This example creates a recommended environment in Azure that exposes Ontoserver running on an Azure Kubernetes Services (AKS) cluster.
Two Azure Resource Groups are created by this example to hold the infrastructure required for the Ontoserver deployment.
A main Resource Group holds the actual Azure Kubernetes Service and its associated networking, Log Analytics and other resources.
An additional Resource Group is also be created by AKS that holds Managed Identities, Public IP addresses, a Load Balancer, optional Application Gateway and other resources required by AKS.
Any Azure resources (e.g.: disks) that will be accessed from an AKS pod should exist in the generated Resource Group otherwise Role Policies and Assignments needed to be set up for the Kubernetes Service Principal to access those resources in another group (including the main Resource Group).
This is the architecture diagram for the sample deployment with the expected Azure resources.
Please note that Application Gateway Ingress Controller (AGIC) and Nginx ingress controller can exist in the same setup. These ingress controllers are deployed by Helm/AKS not the Terraform scripts.

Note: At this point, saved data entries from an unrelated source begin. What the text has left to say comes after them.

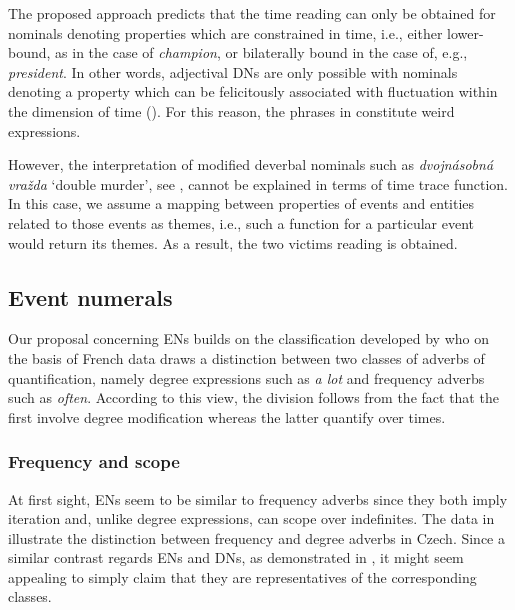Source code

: \documentclass[output=paper,modfonts,hidelinks,newtxmath
\ChapterDOI{10.5281/zenodo.2545513}
]{langscibook}
\begin{document}
The proposed approach predicts that the time reading can only be obtained for nominals denoting properties which are constrained in time, i.e., either lower-bound, as in the case of \textit{champion}, or bilaterally bound in the case of, e.g., \textit{president}. In other words, adjectival DNs are only possible with nominals denoting a property which can be felicitously associated with fluctuation within the dimension of time (\citealt{wagiel2015multiplicative}). For this reason, the phrases in  constitute weird expressions.

\z

\noindent However, the interpretation of modified deverbal nominals such as \textit{dvojnásobná vražda} `double murder', see , cannot be explained in terms of time trace function. In this case, we assume a mapping between properties of events and entities related to those events as themes, i.e., such a function for a particular event would return its themes. As a result, the two victims reading is obtained.

\subsection{Event numerals}\label{event-numerals}

Our proposal concerning ENs builds on the classification developed by \cite{doetjes_adverbs_2007} who on the basis of French data draws a distinction between two classes of adverbs of quantification, namely degree expressions such as \textit{a lot} and frequency adverbs such as \textit{often}. According to this view, the division follows from the fact that the first involve degree modification whereas the latter quantify over times. 

\subsubsection{Frequency and scope}\label{frequency-and-scope}

At first sight, ENs seem to be similar to frequency adverbs since they both imply iteration and, unlike degree expressions, can scope over indefinites. The data in  illustrate the distinction between frequency and degree adverbs in Czech. Since a similar contrast regards ENs and DNs, as demonstrated in , it might seem appealing to simply claim that they are representatives of the corresponding classes.
\end{document}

Ontoserver and its supporting services are built as Docker Containers. It's advised to run Ontoserver on a Kubernetes Cluster that allows easy configuration, monitoring and scaling. This deployment uses Azure Kubernetes Services. The service is created in the main Resource Group.

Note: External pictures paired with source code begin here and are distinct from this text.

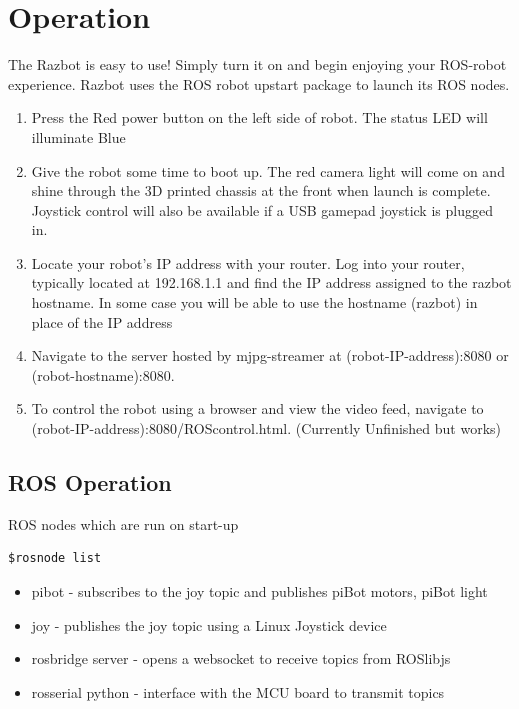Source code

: \documentclass[12pt,titlepage,oneside]{memoir}
\begin{document}
\chapter{Operation}

The Razbot is easy to use! Simply turn it on and begin enjoying your ROS-robot experience.
Razbot uses the ROS robot upstart package to launch its ROS nodes.

\begin{enumerate}
\item Press the Red power button on the left side of robot. The status LED will illuminate Blue
\item Give the robot some time to boot up. The red camera light will come on and shine through the 3D printed chassis at the front when launch is complete. Joystick control will also be available if a USB gamepad joystick is plugged in.
\item Locate your robot's IP address with your router. Log into your router, typically located at 192.168.1.1 and find the IP address assigned to the razbot hostname. In some case you will be able to use the hostname (razbot) in place of the IP address
\item Navigate to the server hosted by mjpg-streamer at  (robot-IP-address):8080 or (robot-hostname):8080.
\item To control the robot using a browser and view the video feed, navigate to (robot-IP-address):8080/ROScontrol.html. (Currently Unfinished but works)
\end{enumerate}

\section{ROS Operation}

ROS nodes which are run on start-up
\begin{verbatim}
$rosnode list
\end{verbatim}

\begin{itemize}
\item pibot - subscribes to the joy topic and publishes piBot motors, piBot light
\item joy - publishes the joy topic using a Linux Joystick device
\item rosbridge server - opens a websocket to receive topics from ROSlibjs
\item rosserial python - interface with the MCU board to transmit topics
\end{itemize}
\end{document}
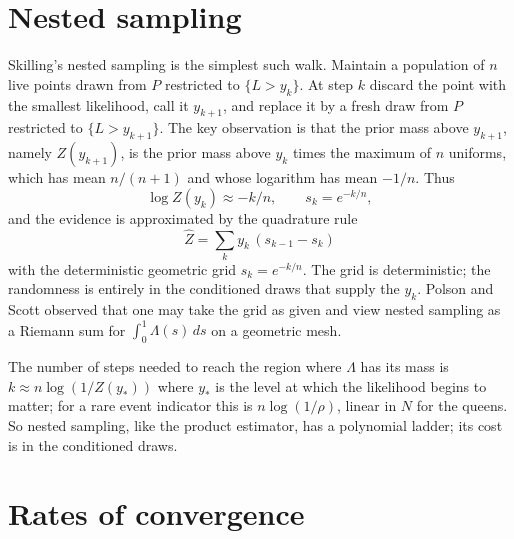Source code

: \documentclass[11pt,twoside,openany]{book}
\theoremstyle{plain}
\theoremstyle{definition}
\theoremstyle{remark}
\begin{document}
\section{Nested sampling}

Skilling's nested sampling is the simplest such walk. Maintain a population of $n$ live points drawn from $P$ restricted to $\{L > y_k\}$. At step $k$ discard the point with the smallest likelihood, call it $y_{k+1}$, and replace it by a fresh draw from $P$ restricted to $\{L > y_{k+1}\}$. The key observation is that the prior mass above $y_{k+1}$, namely $Z(y_{k+1})$, is the prior mass above $y_k$ times the maximum of $n$ uniforms, which has mean $n / (n+1)$ and whose logarithm has mean $-1/n$. Thus
\[
\log Z(y_k) \approx -k / n , \qquad s_k = e^{-k/n} ,
\]
and the evidence is approximated by the quadrature rule
\[
\hat Z = \sum_k y_k \, ( s_{k-1} - s_k )
\]
with the deterministic geometric grid $s_k = e^{-k/n}$. The grid is deterministic; the randomness is entirely in the conditioned draws that supply the $y_k$. Polson and Scott observed that one may take the grid as given and view nested sampling as a Riemann sum for $\int_0^1 \Lambda(s) \, ds$ on a geometric mesh.

The number of steps needed to reach the region where $\Lambda$ has its mass is $k \approx n \log(1 / Z(y_*))$ where $y_*$ is the level at which the likelihood begins to matter; for a rare event indicator this is $n \log(1/\rho)$, linear in $N$ for the queens. So nested sampling, like the product estimator, has a polynomial ladder; its cost is in the conditioned draws.

\section{Rates of convergence}
\end{document}
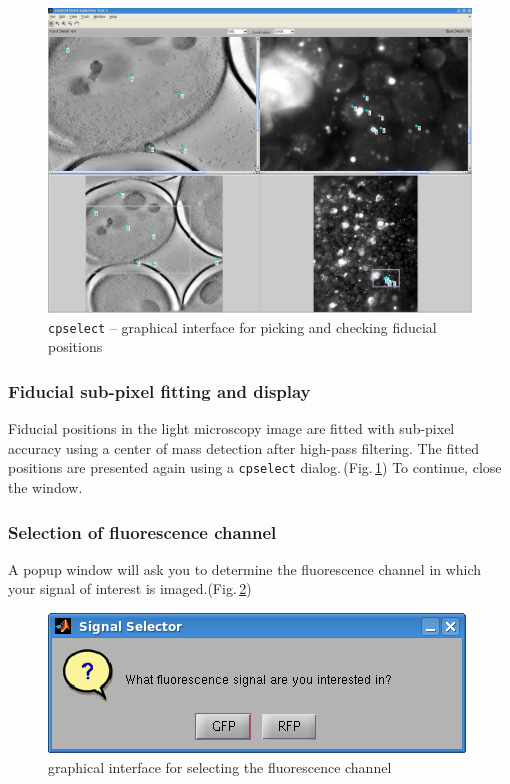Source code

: \documentclass[10pt,a4paper,onepage,DIV12]{scrartcl}
\begin{document}
\begin{figure}
 \centering
 \includegraphics[width=.78\textwidth]{images/cpsel_fid1.jpg}
 \caption{\texttt{cpselect} -- graphical interface for picking and checking fiducial positions}
 \label{fig:cpsel_fid1}
\end{figure}

\subsubsection{Fiducial sub-pixel fitting and display}
Fiducial positions in the light microscopy image are fitted with sub-pixel accuracy using a center of mass detection after high-pass filtering.
The fitted positions are presented again using a \texttt{cpselect} dialog.\,(Fig.\,\ref{fig:cpsel_fid1}) To continue, close the window.

 

\subsubsection{Selection of fluorescence channel}
A popup window will ask you to determine the fluorescence channel in which your signal of interest is imaged.(Fig.\,\ref{fig:fluorsel})

\begin{figure}
 \centering
 \includegraphics[width=.38\textwidth]{images/fluorsel.png}
\caption{graphical interface for selecting the fluorescence channel}
 \label{fig:fluorsel}
\end{figure}
\end{document}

Multiple Managed Identities are created by the deployment. One is created for AKS itself so it can create/access resources in Azure. The others identities are also AKS related. One is for the Application Gateway Ingress Controller (if deployed) and the others are installed by the AKS add-ons: OMSAGENT - for monitoring and AZUREPOLICY - for managing and reporting compliance state in AKS.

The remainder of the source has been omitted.